TASK OBJECTIVE ▸ Could you copy the whole listing below exactly as written?

SUPPLIED INFORMATION ▸
_ _ _ _ _ _ _

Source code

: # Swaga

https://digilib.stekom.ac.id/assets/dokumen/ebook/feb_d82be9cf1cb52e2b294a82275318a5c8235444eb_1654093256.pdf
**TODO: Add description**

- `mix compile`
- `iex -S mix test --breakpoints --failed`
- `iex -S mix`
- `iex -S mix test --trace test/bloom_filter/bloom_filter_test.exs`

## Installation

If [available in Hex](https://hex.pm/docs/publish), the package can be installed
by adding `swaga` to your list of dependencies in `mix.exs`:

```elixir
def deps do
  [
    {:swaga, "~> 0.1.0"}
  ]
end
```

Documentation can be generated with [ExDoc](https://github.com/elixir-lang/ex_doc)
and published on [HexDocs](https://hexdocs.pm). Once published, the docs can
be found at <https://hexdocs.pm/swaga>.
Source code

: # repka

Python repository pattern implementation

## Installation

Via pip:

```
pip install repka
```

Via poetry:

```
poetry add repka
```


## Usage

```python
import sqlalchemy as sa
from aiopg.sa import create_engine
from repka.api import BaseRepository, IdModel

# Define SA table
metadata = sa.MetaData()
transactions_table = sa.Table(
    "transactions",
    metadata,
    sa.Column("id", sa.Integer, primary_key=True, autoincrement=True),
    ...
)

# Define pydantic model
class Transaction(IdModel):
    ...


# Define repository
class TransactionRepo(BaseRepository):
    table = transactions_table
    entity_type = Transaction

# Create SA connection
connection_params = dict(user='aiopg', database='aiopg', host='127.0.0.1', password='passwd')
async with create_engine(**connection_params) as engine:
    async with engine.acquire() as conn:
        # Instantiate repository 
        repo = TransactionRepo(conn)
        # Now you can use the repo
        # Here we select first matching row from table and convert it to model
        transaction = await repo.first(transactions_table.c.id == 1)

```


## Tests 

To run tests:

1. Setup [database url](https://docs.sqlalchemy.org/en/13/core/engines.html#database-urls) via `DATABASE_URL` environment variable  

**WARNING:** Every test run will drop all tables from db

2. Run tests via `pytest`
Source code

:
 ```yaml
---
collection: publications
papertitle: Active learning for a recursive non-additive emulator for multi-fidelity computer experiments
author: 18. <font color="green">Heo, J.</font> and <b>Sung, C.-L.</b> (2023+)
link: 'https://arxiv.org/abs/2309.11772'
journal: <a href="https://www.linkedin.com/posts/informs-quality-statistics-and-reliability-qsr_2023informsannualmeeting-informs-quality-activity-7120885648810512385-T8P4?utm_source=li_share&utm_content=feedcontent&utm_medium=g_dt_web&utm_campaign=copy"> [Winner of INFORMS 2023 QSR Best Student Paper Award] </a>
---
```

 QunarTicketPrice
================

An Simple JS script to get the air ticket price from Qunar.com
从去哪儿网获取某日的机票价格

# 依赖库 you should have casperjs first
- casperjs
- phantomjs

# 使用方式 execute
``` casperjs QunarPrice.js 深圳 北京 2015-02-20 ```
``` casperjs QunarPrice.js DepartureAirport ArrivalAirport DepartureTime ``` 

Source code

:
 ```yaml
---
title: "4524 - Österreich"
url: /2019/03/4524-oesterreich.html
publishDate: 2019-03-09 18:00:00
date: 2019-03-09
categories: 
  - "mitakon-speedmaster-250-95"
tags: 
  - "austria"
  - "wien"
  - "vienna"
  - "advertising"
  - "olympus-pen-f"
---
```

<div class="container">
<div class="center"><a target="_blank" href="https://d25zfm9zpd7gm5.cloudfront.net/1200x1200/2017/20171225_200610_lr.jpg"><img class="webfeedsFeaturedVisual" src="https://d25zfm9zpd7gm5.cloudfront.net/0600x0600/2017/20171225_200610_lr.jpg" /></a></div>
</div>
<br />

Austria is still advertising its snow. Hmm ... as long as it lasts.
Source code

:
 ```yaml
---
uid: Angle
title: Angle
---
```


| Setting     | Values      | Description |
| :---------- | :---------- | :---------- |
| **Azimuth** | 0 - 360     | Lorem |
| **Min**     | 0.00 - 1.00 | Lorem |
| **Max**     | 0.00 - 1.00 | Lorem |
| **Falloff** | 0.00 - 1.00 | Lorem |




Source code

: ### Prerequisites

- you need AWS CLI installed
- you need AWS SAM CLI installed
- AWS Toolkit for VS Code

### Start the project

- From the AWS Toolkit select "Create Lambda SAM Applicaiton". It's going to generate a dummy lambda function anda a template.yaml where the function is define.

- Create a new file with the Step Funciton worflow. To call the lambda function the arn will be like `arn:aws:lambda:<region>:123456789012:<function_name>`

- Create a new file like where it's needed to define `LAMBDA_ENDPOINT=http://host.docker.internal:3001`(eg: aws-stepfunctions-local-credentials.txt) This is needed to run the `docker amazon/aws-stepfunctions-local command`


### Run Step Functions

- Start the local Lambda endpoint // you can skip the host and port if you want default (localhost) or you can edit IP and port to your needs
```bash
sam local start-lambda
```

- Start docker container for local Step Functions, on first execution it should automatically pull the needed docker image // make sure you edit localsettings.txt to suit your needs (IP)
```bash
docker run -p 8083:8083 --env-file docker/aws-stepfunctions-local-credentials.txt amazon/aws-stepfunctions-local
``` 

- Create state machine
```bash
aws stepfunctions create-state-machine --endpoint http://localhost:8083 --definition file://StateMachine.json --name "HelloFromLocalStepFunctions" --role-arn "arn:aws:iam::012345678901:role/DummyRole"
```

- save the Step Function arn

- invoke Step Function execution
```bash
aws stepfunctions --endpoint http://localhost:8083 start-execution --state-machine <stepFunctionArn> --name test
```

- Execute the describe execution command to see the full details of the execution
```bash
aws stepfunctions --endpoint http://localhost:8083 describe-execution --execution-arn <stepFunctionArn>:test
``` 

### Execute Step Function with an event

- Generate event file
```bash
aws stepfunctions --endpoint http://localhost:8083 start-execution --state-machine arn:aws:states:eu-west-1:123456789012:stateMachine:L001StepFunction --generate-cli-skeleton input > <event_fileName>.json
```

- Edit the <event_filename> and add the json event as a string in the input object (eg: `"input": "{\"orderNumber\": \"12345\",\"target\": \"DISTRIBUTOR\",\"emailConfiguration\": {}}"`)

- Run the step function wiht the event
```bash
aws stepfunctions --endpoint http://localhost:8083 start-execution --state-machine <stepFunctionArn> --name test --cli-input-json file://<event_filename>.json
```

_ _ _ _ _ _ _

YOUR SOLUTION ▸
Source code

: # Swaga

https://digilib.stekom.ac.id/assets/dokumen/ebook/feb_d82be9cf1cb52e2b294a82275318a5c8235444eb_1654093256.pdf
**TODO: Add description**

- `mix compile`
- `iex -S mix test --breakpoints --failed`
- `iex -S mix`
- `iex -S mix test --trace test/bloom_filter/bloom_filter_test.exs`

## Installation

If [available in Hex](https://hex.pm/docs/publish), the package can be installed
by adding `swaga` to your list of dependencies in `mix.exs`:

```elixir
def deps do
  [
    {:swaga, "~> 0.1.0"}
  ]
end
```

Documentation can be generated with [ExDoc](https://github.com/elixir-lang/ex_doc)
and published on [HexDocs](https://hexdocs.pm). Once published, the docs can
be found at <https://hexdocs.pm/swaga>.
Source code

: # repka

Python repository pattern implementation

## Installation

Via pip:

```
pip install repka
```

Via poetry:

```
poetry add repka
```


## Usage

```python
import sqlalchemy as sa
from aiopg.sa import create_engine
from repka.api import BaseRepository, IdModel

# Define SA table
metadata = sa.MetaData()
transactions_table = sa.Table(
    "transactions",
    metadata,
    sa.Column("id", sa.Integer, primary_key=True, autoincrement=True),
    ...
)

# Define pydantic model
class Transaction(IdModel):
    ...


# Define repository
class TransactionRepo(BaseRepository):
    table = transactions_table
    entity_type = Transaction

# Create SA connection
connection_params = dict(user='aiopg', database='aiopg', host='127.0.0.1', password='passwd')
async with create_engine(**connection_params) as engine:
    async with engine.acquire() as conn:
        # Instantiate repository 
        repo = TransactionRepo(conn)
        # Now you can use the repo
        # Here we select first matching row from table and convert it to model
        transaction = await repo.first(transactions_table.c.id == 1)

```


## Tests 

To run tests:

1. Setup [database url](https://docs.sqlalchemy.org/en/13/core/engines.html#database-urls) via `DATABASE_URL` environment variable  

**WARNING:** Every test run will drop all tables from db

2. Run tests via `pytest`
Source code

:
 ```yaml
---
collection: publications
papertitle: Active learning for a recursive non-additive emulator for multi-fidelity computer experiments
author: 18. <font color="green">Heo, J.</font> and <b>Sung, C.-L.</b> (2023+)
link: 'https://arxiv.org/abs/2309.11772'
journal: <a href="https://www.linkedin.com/posts/informs-quality-statistics-and-reliability-qsr_2023informsannualmeeting-informs-quality-activity-7120885648810512385-T8P4?utm_source=li_share&utm_content=feedcontent&utm_medium=g_dt_web&utm_campaign=copy"> [Winner of INFORMS 2023 QSR Best Student Paper Award] </a>
---
```

 QunarTicketPrice
================

An Simple JS script to get the air ticket price from Qunar.com
从去哪儿网获取某日的机票价格

# 依赖库 you should have casperjs first
- casperjs
- phantomjs

# 使用方式 execute
``` casperjs QunarPrice.js 深圳 北京 2015-02-20 ```
``` casperjs QunarPrice.js DepartureAirport ArrivalAirport DepartureTime ``` 

Source code

:
 ```yaml
---
title: "4524 - Österreich"
url: /2019/03/4524-oesterreich.html
publishDate: 2019-03-09 18:00:00
date: 2019-03-09
categories: 
  - "mitakon-speedmaster-250-95"
tags: 
  - "austria"
  - "wien"
  - "vienna"
  - "advertising"
  - "olympus-pen-f"
---
```

<div class="container">
<div class="center"><a target="_blank" href="https://d25zfm9zpd7gm5.cloudfront.net/1200x1200/2017/20171225_200610_lr.jpg"><img class="webfeedsFeaturedVisual" src="https://d25zfm9zpd7gm5.cloudfront.net/0600x0600/2017/20171225_200610_lr.jpg" /></a></div>
</div>
<br />

Austria is still advertising its snow. Hmm ... as long as it lasts.
Source code

:
 ```yaml
---
uid: Angle
title: Angle
---
```


| Setting     | Values      | Description |
| :---------- | :---------- | :---------- |
| **Azimuth** | 0 - 360     | Lorem |
| **Min**     | 0.00 - 1.00 | Lorem |
| **Max**     | 0.00 - 1.00 | Lorem |
| **Falloff** | 0.00 - 1.00 | Lorem |




Source code

: ### Prerequisites

- you need AWS CLI installed
- you need AWS SAM CLI installed
- AWS Toolkit for VS Code

### Start the project

- From the AWS Toolkit select "Create Lambda SAM Applicaiton". It's going to generate a dummy lambda function anda a template.yaml where the function is define.

- Create a new file with the Step Funciton worflow. To call the lambda function the arn will be like `arn:aws:lambda:<region>:123456789012:<function_name>`

- Create a new file like where it's needed to define `LAMBDA_ENDPOINT=http://host.docker.internal:3001`(eg: aws-stepfunctions-local-credentials.txt) This is needed to run the `docker amazon/aws-stepfunctions-local command`


### Run Step Functions

- Start the local Lambda endpoint // you can skip the host and port if you want default (localhost) or you can edit IP and port to your needs
```bash
sam local start-lambda
```

- Start docker container for local Step Functions, on first execution it should automatically pull the needed docker image // make sure you edit localsettings.txt to suit your needs (IP)
```bash
docker run -p 8083:8083 --env-file docker/aws-stepfunctions-local-credentials.txt amazon/aws-stepfunctions-local
``` 

- Create state machine
```bash
aws stepfunctions create-state-machine --endpoint http://localhost:8083 --definition file://StateMachine.json --name "HelloFromLocalStepFunctions" --role-arn "arn:aws:iam::012345678901:role/DummyRole"
```

- save the Step Function arn

- invoke Step Function execution
```bash
aws stepfunctions --endpoint http://localhost:8083 start-execution --state-machine <stepFunctionArn> --name test
```

- Execute the describe execution command to see the full details of the execution
```bash
aws stepfunctions --endpoint http://localhost:8083 describe-execution --execution-arn <stepFunctionArn>:test
``` 

### Execute Step Function with an event

- Generate event file
```bash
aws stepfunctions --endpoint http://localhost:8083 start-execution --state-machine arn:aws:states:eu-west-1:123456789012:stateMachine:L001StepFunction --generate-cli-skeleton input > <event_fileName>.json
```

- Edit the <event_filename> and add the json event as a string in the input object (eg: `"input": "{\"orderNumber\": \"12345\",\"target\": \"DISTRIBUTOR\",\"emailConfiguration\": {}}"`)

- Run the step function wiht the event
```bash
aws stepfunctions --endpoint http://localhost:8083 start-execution --state-machine <stepFunctionArn> --name test --cli-input-json file://<event_filename>.json
```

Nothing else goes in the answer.